Glenn Robinson is the dean of Division III basketball. With 938 wins and innumerable accomplishments – heck, there’s a national coach of the year award named for him – it would be easy to rest on his laurels or stick rigidly to a system that’s served him really well.
“It’s always a work in progress,” Robinson says, about himself and his coaching abilities. “There are always more things to learn.” Last season, with a rash of injuries, the Diplomats had to abandon their system and change things up a bit. When I complemented Robinson on his willingness to change after all these years, he responded, “I didn’t want to do it. I didn’t like it. It was the best thing for the team.” If there is one answer on how to be a successful coach, that might be it.
It’s also the lesson coaches have to communicate. Thomas More women’s coach Jeff Hans relayed a story about Devin Beasley, the point guard he inherited when he took over the team in 2011. “By senior year, she wasn’t as successful as she had been before,” says Hans. “She was used to having 25 point games and as a senior she didn’t do that.

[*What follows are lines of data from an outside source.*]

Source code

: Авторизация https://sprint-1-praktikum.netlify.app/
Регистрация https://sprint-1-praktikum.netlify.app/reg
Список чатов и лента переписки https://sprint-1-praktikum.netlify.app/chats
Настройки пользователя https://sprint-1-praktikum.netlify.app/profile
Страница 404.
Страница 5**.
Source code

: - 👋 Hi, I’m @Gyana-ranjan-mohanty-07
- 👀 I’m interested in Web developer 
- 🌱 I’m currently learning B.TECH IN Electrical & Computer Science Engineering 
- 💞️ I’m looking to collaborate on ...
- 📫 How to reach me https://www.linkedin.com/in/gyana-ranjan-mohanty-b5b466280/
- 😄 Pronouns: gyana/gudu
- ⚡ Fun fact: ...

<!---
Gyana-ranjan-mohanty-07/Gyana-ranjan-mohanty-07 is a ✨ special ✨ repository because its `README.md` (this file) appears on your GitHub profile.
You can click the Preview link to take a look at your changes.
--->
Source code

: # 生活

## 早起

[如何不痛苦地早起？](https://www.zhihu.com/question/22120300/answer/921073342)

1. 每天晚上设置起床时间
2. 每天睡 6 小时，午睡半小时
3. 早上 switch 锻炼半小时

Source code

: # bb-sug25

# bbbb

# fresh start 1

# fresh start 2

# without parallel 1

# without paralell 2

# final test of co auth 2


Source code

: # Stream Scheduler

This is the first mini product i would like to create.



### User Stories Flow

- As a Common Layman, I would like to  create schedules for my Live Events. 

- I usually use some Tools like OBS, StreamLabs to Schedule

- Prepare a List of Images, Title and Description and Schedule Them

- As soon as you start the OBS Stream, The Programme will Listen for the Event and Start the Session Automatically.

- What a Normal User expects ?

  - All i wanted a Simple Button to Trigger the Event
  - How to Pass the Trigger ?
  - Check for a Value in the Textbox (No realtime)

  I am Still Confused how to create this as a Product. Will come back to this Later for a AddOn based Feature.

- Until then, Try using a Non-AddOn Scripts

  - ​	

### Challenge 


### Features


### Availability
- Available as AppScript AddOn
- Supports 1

We sat down and talked and she changed the way she played, getting her teammates involved more and she led the country in assist to turnover ratio.”
It’s a coaching success story, but it’s also a lesson for Hans. “If that had been my first year coaching, it wouldn’t have gone so well. I needed to learn to see her points of view, to meet in the middle, and not just be a dictator from my end.”
Collaborative, considerate, intentional, caring – and that’s all without even addressing the ability to draw up plays, teach skills, or make the on-court decisions that lead to wins. It can be a bit daunting, even for the most successful and experienced coaches, when they think about all the job entails.
“In the end, though, it’s about consistency,” says Ferenz. “My players need to know what to expect of me and that applies no matter your style.”
Rogers agrees, “If the players know me and I provide consistency, they know what I’m going to say and do, because they understand who I am. If I call the first timeout in a game, they know they’re not doing what they’re supposed to; they know what I’m going to say and how to adjust before I say anything.”
To bring things full circle, coaching is a people profession. It’s about knowing who your players are and what they need to succeed. Brown succeeded his father, Charles, at New Jersey City who coached 25 seasons and never had a losing record with the Gothic Knights.
“My dad told me, when I took over this program, how emotionally invested I would get in the guys and I laughed at him. I told him I’m not a social worker; I’m here to coach basketball. But of course he was so right. You form a bond with these guys that is so long lasting.”
I asked the coaches what a successful season looked like from an overall perspective and Scranton women’s coach Trevor Woodruff summed it up really well: “It’s unlikely all your players are ever going to walk away loving everything about you as a coach, but if they walk away feeling like I worked hard for them, showed up every day prepared, and gave my best for them – that we got the best out of each other – you can feel real success in that.”